[Stored data]
○ ○ ○ ○

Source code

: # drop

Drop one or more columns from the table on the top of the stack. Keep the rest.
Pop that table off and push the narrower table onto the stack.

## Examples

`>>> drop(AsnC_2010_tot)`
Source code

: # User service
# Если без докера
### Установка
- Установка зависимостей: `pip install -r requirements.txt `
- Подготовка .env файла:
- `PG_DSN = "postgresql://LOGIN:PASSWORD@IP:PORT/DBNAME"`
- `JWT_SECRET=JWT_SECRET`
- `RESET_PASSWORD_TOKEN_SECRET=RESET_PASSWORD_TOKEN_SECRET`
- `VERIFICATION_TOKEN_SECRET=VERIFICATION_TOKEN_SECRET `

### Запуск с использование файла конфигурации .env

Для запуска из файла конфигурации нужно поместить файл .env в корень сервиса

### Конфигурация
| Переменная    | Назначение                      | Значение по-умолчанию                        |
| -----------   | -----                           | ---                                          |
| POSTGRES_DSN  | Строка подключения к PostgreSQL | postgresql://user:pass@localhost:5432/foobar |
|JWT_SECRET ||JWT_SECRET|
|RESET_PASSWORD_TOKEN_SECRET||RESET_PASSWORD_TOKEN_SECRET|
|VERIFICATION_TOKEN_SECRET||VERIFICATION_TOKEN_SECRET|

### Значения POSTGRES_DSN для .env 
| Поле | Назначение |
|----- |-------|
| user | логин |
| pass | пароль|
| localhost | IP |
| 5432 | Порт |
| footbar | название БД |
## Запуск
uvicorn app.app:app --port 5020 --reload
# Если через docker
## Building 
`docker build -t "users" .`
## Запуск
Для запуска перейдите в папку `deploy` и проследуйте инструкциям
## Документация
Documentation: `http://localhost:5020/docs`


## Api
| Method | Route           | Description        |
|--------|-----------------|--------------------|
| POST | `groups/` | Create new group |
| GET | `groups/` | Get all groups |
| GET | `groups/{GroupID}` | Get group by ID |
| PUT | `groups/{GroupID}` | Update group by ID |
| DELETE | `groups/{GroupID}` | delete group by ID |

○ ○ ○ ○

• [Exercise directions] For every line of the data above that contains "Установка", copy that line.

• [Task output]
### Установка
- Установка зависимостей: `pip install -r requirements.txt `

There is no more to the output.